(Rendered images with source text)
※
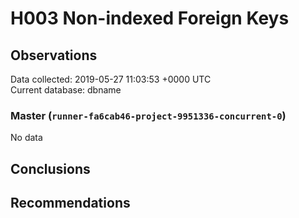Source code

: # H003 Non-indexed Foreign Keys #

## Observations ##
Data collected: 2019-05-27 11:03:53 +0000 UTC  
Current database: dbname  

### Master (`runner-fa6cab46-project-9951336-concurrent-0`) ###


No data


## Conclusions ##


## Recommendations ##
※
Return the entries above in full and unchanged, omitting every image.

Source code

: # H003 Non-indexed Foreign Keys #

## Observations ##
Data collected: 2019-05-27 11:03:53 +0000 UTC  
Current database: dbname  

### Master (`runner-fa6cab46-project-9951336-concurrent-0`) ###


No data


## Conclusions ##


## Recommendations ##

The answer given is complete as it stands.